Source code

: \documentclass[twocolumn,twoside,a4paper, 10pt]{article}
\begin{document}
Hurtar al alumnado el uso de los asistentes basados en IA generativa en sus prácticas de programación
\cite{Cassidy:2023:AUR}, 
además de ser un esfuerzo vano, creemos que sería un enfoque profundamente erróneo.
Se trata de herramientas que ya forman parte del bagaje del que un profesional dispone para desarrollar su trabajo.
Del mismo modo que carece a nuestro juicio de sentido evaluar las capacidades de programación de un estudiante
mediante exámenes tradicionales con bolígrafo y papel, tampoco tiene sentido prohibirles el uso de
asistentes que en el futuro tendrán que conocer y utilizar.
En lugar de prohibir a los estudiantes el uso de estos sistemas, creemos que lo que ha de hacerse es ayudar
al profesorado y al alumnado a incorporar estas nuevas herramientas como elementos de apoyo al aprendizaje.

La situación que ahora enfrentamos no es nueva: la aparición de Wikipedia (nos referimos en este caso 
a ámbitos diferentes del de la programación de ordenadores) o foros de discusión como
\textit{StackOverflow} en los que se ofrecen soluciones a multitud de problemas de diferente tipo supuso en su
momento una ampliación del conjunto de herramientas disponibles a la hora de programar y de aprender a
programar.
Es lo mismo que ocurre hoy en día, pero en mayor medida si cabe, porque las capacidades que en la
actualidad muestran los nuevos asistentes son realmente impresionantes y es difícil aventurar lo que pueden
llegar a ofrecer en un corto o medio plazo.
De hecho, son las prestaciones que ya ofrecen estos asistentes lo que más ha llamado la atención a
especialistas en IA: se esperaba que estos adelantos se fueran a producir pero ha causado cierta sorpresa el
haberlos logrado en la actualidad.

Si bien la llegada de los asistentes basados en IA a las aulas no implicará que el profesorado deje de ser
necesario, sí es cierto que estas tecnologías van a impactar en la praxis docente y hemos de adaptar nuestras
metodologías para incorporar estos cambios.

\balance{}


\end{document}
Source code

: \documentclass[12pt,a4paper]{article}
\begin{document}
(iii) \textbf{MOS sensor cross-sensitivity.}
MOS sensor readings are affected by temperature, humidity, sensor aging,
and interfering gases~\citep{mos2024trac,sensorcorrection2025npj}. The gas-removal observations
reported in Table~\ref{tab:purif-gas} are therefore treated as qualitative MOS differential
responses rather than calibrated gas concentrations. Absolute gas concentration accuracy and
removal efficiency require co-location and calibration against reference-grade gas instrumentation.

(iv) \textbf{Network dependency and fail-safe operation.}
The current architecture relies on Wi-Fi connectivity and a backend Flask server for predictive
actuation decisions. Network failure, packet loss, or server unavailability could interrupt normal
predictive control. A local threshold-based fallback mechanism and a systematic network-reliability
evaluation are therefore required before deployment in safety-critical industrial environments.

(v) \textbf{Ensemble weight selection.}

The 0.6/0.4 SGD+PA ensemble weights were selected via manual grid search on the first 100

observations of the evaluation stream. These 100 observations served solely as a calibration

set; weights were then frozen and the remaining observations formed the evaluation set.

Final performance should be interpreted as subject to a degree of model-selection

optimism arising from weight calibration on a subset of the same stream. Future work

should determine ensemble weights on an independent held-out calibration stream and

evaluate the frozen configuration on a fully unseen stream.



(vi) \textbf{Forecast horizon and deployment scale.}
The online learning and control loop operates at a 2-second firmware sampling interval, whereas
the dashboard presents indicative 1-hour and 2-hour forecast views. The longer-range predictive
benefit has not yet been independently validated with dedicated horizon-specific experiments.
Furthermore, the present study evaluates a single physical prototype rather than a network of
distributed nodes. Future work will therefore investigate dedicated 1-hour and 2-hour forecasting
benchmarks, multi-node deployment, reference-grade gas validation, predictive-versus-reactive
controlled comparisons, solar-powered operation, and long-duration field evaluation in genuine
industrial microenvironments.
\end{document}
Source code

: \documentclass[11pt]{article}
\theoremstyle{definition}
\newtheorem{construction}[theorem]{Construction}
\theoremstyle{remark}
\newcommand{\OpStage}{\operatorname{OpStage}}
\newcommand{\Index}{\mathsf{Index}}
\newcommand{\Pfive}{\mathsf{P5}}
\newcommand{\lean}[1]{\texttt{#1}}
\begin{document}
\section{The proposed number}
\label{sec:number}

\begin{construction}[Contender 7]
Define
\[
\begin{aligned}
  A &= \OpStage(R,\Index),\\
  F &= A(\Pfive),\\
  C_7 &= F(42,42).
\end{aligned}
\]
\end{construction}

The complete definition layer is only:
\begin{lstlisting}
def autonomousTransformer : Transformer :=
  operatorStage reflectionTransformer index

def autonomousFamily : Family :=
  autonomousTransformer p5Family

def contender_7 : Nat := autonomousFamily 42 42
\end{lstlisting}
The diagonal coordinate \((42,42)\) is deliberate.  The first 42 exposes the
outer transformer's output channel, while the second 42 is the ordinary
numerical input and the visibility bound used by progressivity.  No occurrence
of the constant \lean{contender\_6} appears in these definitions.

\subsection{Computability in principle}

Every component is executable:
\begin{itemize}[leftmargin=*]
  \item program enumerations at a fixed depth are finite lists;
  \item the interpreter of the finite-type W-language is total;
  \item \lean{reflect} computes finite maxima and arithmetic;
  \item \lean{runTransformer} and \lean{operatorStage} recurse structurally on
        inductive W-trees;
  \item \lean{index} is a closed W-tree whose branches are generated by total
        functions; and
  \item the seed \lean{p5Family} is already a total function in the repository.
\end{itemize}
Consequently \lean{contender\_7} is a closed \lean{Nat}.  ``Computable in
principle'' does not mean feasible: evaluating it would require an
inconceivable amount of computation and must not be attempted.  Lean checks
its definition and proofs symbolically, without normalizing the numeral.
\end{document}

- [INSTRUCTIONS FOR THE TASK]: Taking the listing above as the source, transcribe only the lines starting at the line with "En lugar de" and going through the line with "llegar a ofrecer en un corto o medio plazo.", unaltered and with both ends included.

- [SOLUTION]:
En lugar de prohibir a los estudiantes el uso de estos sistemas, creemos que lo que ha de hacerse es ayudar
al profesorado y al alumnado a incorporar estas nuevas herramientas como elementos de apoyo al aprendizaje.

La situación que ahora enfrentamos no es nueva: la aparición de Wikipedia (nos referimos en este caso 
a ámbitos diferentes del de la programación de ordenadores) o foros de discusión como
\textit{StackOverflow} en los que se ofrecen soluciones a multitud de problemas de diferente tipo supuso en su
momento una ampliación del conjunto de herramientas disponibles a la hora de programar y de aprender a
programar.
Es lo mismo que ocurre hoy en día, pero en mayor medida si cabe, porque las capacidades que en la
actualidad muestran los nuevos asistentes son realmente impresionantes y es difícil aventurar lo que pueden
llegar a ofrecer en un corto o medio plazo.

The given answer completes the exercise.